- **Problem**: From the listing below, retype exactly the line holding "## Description", the line holding "## Using a different", and the lines between them; skip everything else.
======
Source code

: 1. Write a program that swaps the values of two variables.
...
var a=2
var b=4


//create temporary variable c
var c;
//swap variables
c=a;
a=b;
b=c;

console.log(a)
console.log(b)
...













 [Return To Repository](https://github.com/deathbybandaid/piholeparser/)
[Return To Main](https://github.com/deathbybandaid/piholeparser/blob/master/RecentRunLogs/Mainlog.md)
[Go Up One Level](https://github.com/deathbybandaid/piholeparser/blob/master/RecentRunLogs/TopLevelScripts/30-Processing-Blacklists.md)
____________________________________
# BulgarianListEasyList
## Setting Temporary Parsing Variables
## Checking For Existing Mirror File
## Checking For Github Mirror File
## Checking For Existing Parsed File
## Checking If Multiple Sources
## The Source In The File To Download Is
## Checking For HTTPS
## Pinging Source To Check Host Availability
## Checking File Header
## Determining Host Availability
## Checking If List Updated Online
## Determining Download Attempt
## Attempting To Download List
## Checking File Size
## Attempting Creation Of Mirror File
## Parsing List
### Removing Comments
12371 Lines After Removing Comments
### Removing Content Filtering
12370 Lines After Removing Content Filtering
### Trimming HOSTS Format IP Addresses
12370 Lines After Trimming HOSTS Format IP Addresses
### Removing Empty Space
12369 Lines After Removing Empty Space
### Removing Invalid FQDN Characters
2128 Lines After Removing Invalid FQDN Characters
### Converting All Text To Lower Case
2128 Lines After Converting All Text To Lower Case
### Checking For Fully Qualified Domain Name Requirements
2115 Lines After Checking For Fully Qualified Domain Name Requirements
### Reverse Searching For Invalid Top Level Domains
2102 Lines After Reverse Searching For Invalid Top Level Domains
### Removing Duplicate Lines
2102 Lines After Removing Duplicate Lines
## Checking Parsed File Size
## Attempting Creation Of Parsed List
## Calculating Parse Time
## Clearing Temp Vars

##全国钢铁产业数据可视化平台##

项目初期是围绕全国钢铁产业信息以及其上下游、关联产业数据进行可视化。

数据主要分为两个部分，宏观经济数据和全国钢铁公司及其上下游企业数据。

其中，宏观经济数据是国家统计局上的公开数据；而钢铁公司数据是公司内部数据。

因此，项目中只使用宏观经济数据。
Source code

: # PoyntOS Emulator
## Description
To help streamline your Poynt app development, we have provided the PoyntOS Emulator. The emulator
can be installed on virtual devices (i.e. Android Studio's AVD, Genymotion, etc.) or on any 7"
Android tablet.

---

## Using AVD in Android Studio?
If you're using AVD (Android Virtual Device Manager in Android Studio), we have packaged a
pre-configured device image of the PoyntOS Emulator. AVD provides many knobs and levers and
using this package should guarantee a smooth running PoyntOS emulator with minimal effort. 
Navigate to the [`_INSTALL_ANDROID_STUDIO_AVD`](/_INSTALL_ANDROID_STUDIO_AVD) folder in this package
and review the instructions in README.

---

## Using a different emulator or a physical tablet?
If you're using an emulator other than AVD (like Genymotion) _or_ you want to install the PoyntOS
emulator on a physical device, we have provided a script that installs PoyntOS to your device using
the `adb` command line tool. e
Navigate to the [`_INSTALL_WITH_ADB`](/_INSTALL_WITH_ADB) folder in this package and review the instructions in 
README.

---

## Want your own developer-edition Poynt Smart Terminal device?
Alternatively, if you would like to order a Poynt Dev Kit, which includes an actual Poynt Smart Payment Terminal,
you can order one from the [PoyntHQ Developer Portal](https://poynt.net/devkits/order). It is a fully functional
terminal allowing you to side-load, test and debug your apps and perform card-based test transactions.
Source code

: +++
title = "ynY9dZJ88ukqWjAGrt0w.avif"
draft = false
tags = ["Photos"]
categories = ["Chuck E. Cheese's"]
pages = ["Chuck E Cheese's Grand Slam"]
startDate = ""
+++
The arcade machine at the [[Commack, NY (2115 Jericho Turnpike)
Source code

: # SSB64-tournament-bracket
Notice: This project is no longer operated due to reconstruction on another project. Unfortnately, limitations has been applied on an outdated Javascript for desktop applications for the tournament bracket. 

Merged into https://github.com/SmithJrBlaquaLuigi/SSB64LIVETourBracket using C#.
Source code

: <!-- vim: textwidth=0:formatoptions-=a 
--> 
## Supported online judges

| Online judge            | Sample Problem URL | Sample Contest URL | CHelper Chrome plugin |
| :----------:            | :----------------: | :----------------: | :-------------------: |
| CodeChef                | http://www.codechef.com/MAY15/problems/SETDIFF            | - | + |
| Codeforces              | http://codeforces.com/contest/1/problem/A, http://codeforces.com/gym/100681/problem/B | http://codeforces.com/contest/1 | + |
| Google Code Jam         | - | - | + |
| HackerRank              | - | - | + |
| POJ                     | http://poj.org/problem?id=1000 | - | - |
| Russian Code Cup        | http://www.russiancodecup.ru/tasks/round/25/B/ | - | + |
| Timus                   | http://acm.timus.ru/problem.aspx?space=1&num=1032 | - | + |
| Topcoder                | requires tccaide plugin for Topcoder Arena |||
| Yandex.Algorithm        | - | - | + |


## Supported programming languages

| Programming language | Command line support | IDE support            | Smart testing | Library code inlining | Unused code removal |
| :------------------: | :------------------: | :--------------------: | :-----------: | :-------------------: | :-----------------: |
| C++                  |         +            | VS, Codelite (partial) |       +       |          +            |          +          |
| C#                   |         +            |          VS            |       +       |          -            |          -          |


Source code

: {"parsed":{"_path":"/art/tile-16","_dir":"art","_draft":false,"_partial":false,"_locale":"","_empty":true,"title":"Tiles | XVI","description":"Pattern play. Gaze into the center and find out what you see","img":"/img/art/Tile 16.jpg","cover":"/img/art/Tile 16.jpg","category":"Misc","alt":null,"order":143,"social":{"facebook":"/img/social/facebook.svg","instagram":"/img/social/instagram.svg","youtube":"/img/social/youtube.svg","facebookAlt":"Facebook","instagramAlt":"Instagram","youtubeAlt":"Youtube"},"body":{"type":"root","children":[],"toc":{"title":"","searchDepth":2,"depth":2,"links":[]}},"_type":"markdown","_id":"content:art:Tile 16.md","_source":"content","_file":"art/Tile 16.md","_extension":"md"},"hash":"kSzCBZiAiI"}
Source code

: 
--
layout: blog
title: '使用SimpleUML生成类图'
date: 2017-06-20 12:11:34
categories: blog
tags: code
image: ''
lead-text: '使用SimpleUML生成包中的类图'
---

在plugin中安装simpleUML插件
======
- **Reply**:
## Description
To help streamline your Poynt app development, we have provided the PoyntOS Emulator. The emulator
can be installed on virtual devices (i.e. Android Studio's AVD, Genymotion, etc.) or on any 7"
Android tablet.

---

## Using AVD in Android Studio?
If you're using AVD (Android Virtual Device Manager in Android Studio), we have packaged a
pre-configured device image of the PoyntOS Emulator. AVD provides many knobs and levers and
using this package should guarantee a smooth running PoyntOS emulator with minimal effort. 
Navigate to the [`_INSTALL_ANDROID_STUDIO_AVD`](/_INSTALL_ANDROID_STUDIO_AVD) folder in this package
and review the instructions in README.

---

## Using a different emulator or a physical tablet?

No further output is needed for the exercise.